Bu dönemde kasap lokantalarda, en çok oğlak güveci yapılıyor. Güveç günde yaklaşık 5 bin porsiyon tüketiliyor. Ocak ve şubat aylarında doğan oğlaklar, nisan ayından itibaren kesilmeye başlanıyor ve haziran ortalarına kadar bu küçükbaşların etlerinden yapılan güveçler, fırınlarda odun ateşinde ortalama 2 saat pişirildikten sonra eşsiz bir lezzete kavuşuyor.
İstanbul ve Bursa gibi şehirlerden İzmir ve Edremit Körfezi yönünde seyahat eden birçok kişi, oğlak güveci yemek için güzergahlarını değiştirip, karayolundan 35 kilometre uzaklıktaki Bigadiç'e geçiyor.
Bigadiç Kırmızı Et Üreticileri Birliği Başkanı Murat Değer, AA muhabirine yaptığı açıklamada, ilçeye özgü kırmızı etin, hayvanların, genelde merada beslenmesi dolayısıyla İstanbul gibi büyükşehirlerden, restoranlardan talep gördüğünü söyledi.
"Lezzetini dağlardaki otlardan, kekikten alıyor"Bu dönemde özelikle oğlak eti veya oğlak güvecine talebin yüksek olduğunu vurgulayan Değer, "İlçemizde 65 bin civarı küçükbaş hayvan bulunuyor. Bunun 35 binini keçi oluşturuyor. 5 yıl öncesine göre keçi sayısı 25 binden 35 bine çıktı. Bazı koyun yetiştiricileri bile keçiye yöneldi. Keçi, oğlak güvecinin de etkisiyle yetiştiricisine kazandırmaya başladı. Süt oğlaklar önceden para etmezdi ama odun fırınındaki güveçlere gelen talep dolayısıyla kazandırmaya başladı." dedi.
İlçedeki günlük taze tüketimin yanı sıra oğlak güvecinin, Ankara ve İstanbul gibi büyük kentlere gerek pişmiş gerekse çiğ olarak gönderildiğini dile getiren Değer, "Etimiz lezzetini, dağlarda yetişen otlardan, kekikten alıyor.

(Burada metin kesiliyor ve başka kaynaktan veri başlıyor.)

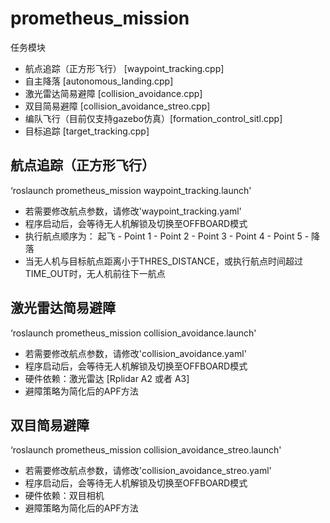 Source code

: # prometheus_mission

任务模块

- 航点追踪（正方形飞行） [waypoint_tracking.cpp]
- 自主降落 [autonomous_landing.cpp]
- 激光雷达简易避障 [collision_avoidance.cpp]
- 双目简易避障 [collision_avoidance_streo.cpp]
- 编队飞行（目前仅支持gazebo仿真）[formation_control_sitl.cpp]
- 目标追踪 [target_tracking.cpp]

## 航点追踪（正方形飞行）

‘roslaunch prometheus_mission waypoint_tracking.launch'

 - 若需要修改航点参数，请修改'waypoint_tracking.yaml'
 - 程序启动后，会等待无人机解锁及切换至OFFBOARD模式
 - 执行航点顺序为： 起飞 - Point 1 - Point 2 - Point 3 - Point 4 - Point 5 - 降落
 - 当无人机与目标航点距离小于THRES_DISTANCE，或执行航点时间超过TIME_OUT时，无人机前往下一航点

## 激光雷达简易避障

‘roslaunch prometheus_mission collision_avoidance.launch'

 - 若需要修改航点参数，请修改'collision_avoidance.yaml'
 - 程序启动后，会等待无人机解锁及切换至OFFBOARD模式
 - 硬件依赖：激光雷达 [Rplidar A2 或者 A3]
 - 避障策略为简化后的APF方法

## 双目简易避障

‘roslaunch prometheus_mission collision_avoidance_streo.launch'

 - 若需要修改航点参数，请修改'collision_avoidance_streo.yaml'
 - 程序启动后，会等待无人机解锁及切换至OFFBOARD模式
 - 硬件依赖：双目相机
 - 避障策略为简化后的APF方法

Birçok kişi de bu lezzet için yolunu değiştiriyor ya da özellikle buraya yemeğe geliyor." diye konuştu.
Oğlak güvecinin, bölgede yemek turizminin önünü açtığını belirten Değer, diğer et yemeklerinin de tüketilmeye başlandığını, hem üreticilerin hem de esnafın bundan memnun olduğunu söyledi.
Isıtılmış fırında 2 saatte pişiyorİlçedeki bir restoranın şefi Hakan Demirhan da hazırlık aşamasının yanında taş fırında istenilen sıcaklığı yakalamanın önemine değinerek, oğlak güvecinin, yaklaşık 2 saat odun ateşinde ısıtılmış taş fırında yavaş yavaş pişmesi gerektiğini aktardı.
Günlük ortalama bin, bin 200 porsiyon oğlak güveci hazırladığını dile getiren Demirhan, "Oğlak etini, güveç kabına uygun parçalara ayırıyoruz. Daha sonra kabın en altı kısmına domates ve biber doğruyoruz, üzerine parçaladığımız etleri diziyoruz. Bu yemek kısıtlı bir dönemde çıkıyor ve o yüzden çok ilgi görüyor." dedi.
Bursa'dan Manisa'ya seyahat eden Osman Adıgüzel, bu dönemde özelikle oğlak güveci için Bigadiç'te mola verdiğini söyledi.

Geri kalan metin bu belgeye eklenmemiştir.